Message to My Boys


Who is this man that the world says you are supposed to call dad?

I am aware that the measure of me has been decided and defined by time and your mother. How can it not be? As it is not time for me now to try and state my case (it’s much too late for that), it is a good time that I at least try and prevent you from walking down the same path as you march toward fatherhood and manhood.

I, like you, did not grow up with a full-time father or father figure for that matter. My ability to make sound judgements as a man were based on my limited knowledge which made me approach life from a trial-by-fire method. There were men around to be sure but I was the last thing on their minds unless I stood in the way of their conquests. Also like you, manhood was shaped and defined by women. Unfortunately, it was not too bright a picture, nothing to aspire to.

I grew up watching shows like “Leave It to Beaver”, “The Brady Bunch”, “The Cosby Show”, and even “Good Times”. All of these shows tried to depict what a father was supposed to be but for some reason, I couldn’t make it work.

I fondly remember the vision I had of us, father and son, filled with adventure, ball games, me teaching you how to hit or throw something, or how to excel at organized fun. I would marvel at what the future held for us. But, as you know, none of it happened. I didn’t quite turn out to be the man that you needed nor the man I envisioned. What happened? Life! I know it doesn’t explain much but life happens whether you are prepared for it or not and I was ill-prepared.

Today, I am the sum total of all my thoughts from the moment that you were born. Some would say that I totally screwed us up. I have to admit that there was a time that I would wholly agree with them. It seemed as if I could not make a proper choice. It seemed as if every choice I made led me further and further away from the vision I had of us. Now standing in place of a wonderful relationship is a chasm. One I know not how to traverse.

I cannot bounce you on my knee, teach you how to walk, or boast proudly to the world that you uttered your first word. I can’t teach you how to ride a bike, rollerblade, and with my history of disappointing women, you should quickly run the other way if I offered relationship advice.

With all of my shortcomings, son, I do have some wisdom that I can pass on and it starts with this – Be a different man than I was. Don’t allow the bitterness of not having me around shape your life only to realize that at some point you have the power to change it. Don’t end up writing a letter to your children like this one when you could have easily stayed in touch. Don’t allow your ego and pride to dictate how you will react to the slings and arrows of failed ideas aimed at you. Don’t allow your inability to be a caveman (bring home the meat) to destroy your relationship with those you love because your fragile ego was bruised and you assume that the world would see your flaws. Don’t allow your past hurts to shape your future success.

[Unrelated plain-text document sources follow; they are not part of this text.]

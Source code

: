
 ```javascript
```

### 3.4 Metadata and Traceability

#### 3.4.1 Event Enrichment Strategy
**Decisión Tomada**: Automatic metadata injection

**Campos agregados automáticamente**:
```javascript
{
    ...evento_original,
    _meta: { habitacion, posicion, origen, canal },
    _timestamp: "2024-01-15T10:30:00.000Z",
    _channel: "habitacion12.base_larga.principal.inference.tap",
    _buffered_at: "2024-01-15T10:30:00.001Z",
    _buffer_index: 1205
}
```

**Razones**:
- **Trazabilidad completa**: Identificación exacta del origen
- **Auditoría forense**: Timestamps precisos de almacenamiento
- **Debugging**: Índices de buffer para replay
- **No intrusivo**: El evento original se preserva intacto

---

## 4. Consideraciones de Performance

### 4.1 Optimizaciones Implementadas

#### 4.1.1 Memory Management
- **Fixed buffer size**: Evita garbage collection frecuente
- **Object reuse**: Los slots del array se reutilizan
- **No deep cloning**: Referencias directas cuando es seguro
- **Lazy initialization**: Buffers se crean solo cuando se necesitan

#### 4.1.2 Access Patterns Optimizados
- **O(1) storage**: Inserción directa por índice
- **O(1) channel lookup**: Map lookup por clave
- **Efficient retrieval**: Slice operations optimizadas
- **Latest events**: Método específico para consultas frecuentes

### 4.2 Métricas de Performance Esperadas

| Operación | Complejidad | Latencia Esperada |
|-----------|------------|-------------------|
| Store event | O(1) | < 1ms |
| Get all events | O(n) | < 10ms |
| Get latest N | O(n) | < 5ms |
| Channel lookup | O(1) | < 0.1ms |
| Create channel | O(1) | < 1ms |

The measure of the man you choose to be is determined by you. As much love and compassion I have for you now did not just appear. It’s always been here. As time moved on and I continued to try and slay that imaginary dragon, I lost touch. There were too many times to count how often I wanted to pick up the phone and call you to tell you that I was proud of you and loved you dearly but was more afraid of hearing the disappointment and disdain in your voice. I was afraid to hear just how far you’ve made it without me or you giving me a taste of my own medicine by being distant. And, I would deserve it.

Paradoxically, I was never the man you thought I was or the hero you needed me to be as child, but, neither am I the heal or villain you may need me to be to shape your opinion of me. The truth of the matter is, although we may know about one another we don't know each other at all.

As I now stand on the side of life the world calls successful, my choices of what I thought was important in the past lay before me. By chasing the proverbial rabbit down the hole (success), I have lost your respect, your love, your admiration, and a life-long bond. I have truly gained the world at an insurmountable cost.

Here I stand on the other side of the chasm. I still have a breath of life flowing through me which is now the perfect time to write this to you. I love you guys and I want you to have great lives. I cannot change the past but I can be different now and reach out to you. I am willing to take on what animosity you may have towards me and in whatever capacity you need. I will simply show up and be present. My only expectation is that you learn from my limited choices, take your place in this world, and be different.